Judgement bias can be measured in animals by training them to discriminate between two stimuli: one predicting a positive outcome and the other predicting a negative or less positive outcome (Mendl et al. 2009; Roelofs et al. 2016). Animals are trained to display a specific behaviour in response to each of these cues. After successful discrimination training, the animal is presented with ambiguous stimuli, often with qualities intermediate between the positive and negative cues. Then, the behavioural responses to the ambiguous stimuli are taken to indicate an animal’s expectation of the positive or negative outcome (Mendl et al. 2009).

We have developed an active choice task to assess judgement bias in pigs (Murphy et al. 2013a, b, 2015; Roelofs et al. 2017). Prior to judgement bias testing, pigs are trained in an audio-spatial conditional discrimination task. Tone-cues of different frequencies are used as positive and negative stimuli, predicting the presence of either a large food reward (positive outcome) or a small food reward (negative outcome) in a left or right goal-box. Put simply, the pigs need to learn: if the positive tone-cue, predicting a large reward, is presented, go to the left goal-box; if the negative tone-cue, predicting a small reward, is presented, go to the right goal-box (Murphy et al. 2013a). Once pigs reach a predefined criterion level of performance on the conditional discrimination task, a series of ambiguous tone-cues is presented, of intermediate frequencies between the previously trained tones.
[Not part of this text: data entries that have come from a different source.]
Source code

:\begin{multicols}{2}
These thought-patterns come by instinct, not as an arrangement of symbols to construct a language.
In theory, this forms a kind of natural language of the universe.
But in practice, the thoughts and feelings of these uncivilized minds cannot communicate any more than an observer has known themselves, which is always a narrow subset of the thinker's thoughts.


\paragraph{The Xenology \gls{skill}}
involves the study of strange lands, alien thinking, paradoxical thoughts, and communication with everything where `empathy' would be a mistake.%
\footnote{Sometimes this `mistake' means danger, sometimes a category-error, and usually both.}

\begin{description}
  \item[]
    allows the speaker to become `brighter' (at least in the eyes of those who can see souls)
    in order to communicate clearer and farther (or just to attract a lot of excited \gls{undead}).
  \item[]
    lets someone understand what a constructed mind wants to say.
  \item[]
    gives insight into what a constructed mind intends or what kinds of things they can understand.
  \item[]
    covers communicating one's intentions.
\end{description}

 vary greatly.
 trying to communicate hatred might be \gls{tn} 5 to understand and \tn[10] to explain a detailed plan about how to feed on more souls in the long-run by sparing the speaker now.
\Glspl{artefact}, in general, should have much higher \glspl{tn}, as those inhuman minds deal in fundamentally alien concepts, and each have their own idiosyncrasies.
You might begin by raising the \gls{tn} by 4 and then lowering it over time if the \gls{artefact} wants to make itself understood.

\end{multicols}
Responses indicating expectation of the large reward (i.e. approaches to the ‘positive’ goal-box) are considered optimistic responses and recorded as a measure of judgement bias.

Spatial holeboard tasks have been established as valid instruments in cognitive research as they allow measuring multiple facets of cognition simultaneously in one test (van der Staay et al. 2012). The holeboard is a free choice maze for assessing spatial learning and memory. It contains a number of ‘holes’, potential reward locations, of which only a subset is baited. An animal can search freely for the baited holes within a certain time period. The holeboard allows for the assessment of both working memory and reference memory. Working memory is a short-term memory that contains information which is only relevant within a testing trial (Dudchenko 2004). In the holeboard, working memory allows animals to remember which holes have already been visited during a trial, so unrewarded revisits of holes are avoided. This information is no longer relevant once the trial has ended (Dudchenko 2004; van der Staay et al. 2012). Reference memory is a long-term memory that contains ‘the general rules of a task’ (van der Staay et al. 2012, p. 383). This information remains relevant across trials. In the holeboard, reference memory allows animals to remember which subset of holes is baited.
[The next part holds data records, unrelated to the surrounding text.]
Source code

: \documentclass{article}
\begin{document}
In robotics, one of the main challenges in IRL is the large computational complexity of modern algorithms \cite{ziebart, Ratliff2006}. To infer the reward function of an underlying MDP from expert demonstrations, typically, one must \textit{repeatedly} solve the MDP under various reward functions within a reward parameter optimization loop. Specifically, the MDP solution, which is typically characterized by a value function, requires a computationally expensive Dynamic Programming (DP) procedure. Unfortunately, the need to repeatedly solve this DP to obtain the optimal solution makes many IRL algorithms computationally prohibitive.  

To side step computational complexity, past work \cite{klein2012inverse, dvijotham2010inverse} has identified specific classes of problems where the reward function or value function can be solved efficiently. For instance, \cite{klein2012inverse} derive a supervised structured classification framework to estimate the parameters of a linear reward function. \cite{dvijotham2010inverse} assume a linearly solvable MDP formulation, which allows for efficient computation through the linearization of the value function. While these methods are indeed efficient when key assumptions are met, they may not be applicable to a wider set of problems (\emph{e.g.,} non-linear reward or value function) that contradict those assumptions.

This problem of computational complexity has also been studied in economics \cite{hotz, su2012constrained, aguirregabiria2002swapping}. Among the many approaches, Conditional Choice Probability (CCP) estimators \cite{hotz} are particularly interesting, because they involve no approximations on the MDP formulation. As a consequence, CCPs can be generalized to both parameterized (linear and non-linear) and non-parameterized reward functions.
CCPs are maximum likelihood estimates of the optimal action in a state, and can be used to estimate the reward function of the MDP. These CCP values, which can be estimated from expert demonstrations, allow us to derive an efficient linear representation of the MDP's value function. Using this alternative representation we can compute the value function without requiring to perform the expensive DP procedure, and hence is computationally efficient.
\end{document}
The holeboard task was first adapted for use with pigs by Arts et al. (2009), who found that it was suitable for measuring spatial learning in this species. Further studies have validated the suitability of the holeboard for simultaneous measurement of task-specific reference memory and trial-specific working memory in pigs (Gieling et al. 2012, 2013, 2014; Bolhuis et al. 2013; Haagensen et al. 2013a, b; Antonides et al. 2015; Fijn et al. 2016; Roelofs et al. 2017).
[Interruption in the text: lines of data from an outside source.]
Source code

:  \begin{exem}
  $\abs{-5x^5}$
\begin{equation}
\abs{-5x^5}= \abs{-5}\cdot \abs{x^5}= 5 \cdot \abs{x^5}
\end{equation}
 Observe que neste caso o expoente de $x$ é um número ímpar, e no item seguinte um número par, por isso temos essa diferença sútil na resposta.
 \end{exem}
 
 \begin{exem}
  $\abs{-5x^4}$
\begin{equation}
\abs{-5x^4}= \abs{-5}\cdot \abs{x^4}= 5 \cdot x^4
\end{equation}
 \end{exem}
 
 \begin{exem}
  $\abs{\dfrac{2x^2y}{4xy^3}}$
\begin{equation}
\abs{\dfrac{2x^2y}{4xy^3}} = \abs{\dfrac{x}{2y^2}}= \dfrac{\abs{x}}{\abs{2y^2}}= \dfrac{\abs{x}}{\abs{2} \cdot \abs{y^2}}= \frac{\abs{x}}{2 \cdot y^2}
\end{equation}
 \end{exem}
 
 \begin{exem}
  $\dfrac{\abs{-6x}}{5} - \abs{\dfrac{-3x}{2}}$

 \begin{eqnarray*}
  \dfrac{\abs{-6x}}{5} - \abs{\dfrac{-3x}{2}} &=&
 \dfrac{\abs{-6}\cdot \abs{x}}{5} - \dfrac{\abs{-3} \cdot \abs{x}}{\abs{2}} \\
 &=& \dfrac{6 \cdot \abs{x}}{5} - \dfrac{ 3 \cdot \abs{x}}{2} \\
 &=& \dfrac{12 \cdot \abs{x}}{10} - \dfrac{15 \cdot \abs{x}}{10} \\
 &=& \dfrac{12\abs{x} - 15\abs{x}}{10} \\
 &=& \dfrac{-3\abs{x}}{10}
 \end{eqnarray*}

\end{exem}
Cognitive performance in pigs can be described by different measures, examples of which are working and reference memory in spatial learning tasks, or auditory-spatial memory in the conditional discrimination task preceding judgement bias testing. Therefore, when assessing whether judgement bias is independent of cognitive abilities, it is preferable to include a variety of cognitive measures in the analysis. This requires animals that have been subjected to multiple learning and memory tasks (Zanghi et al. 2015). In previous experiments, no correlation was found between pigs’ performance in conditional discrimination training prior to judgement bias testing, and optimism measured in the judgement bias task (Murphy et al. 2013b). Also, no correlation was found between performance in a pig gambling task (measuring decision-making under risk) and optimism in the judgement bias task (Murphy et al. 2015).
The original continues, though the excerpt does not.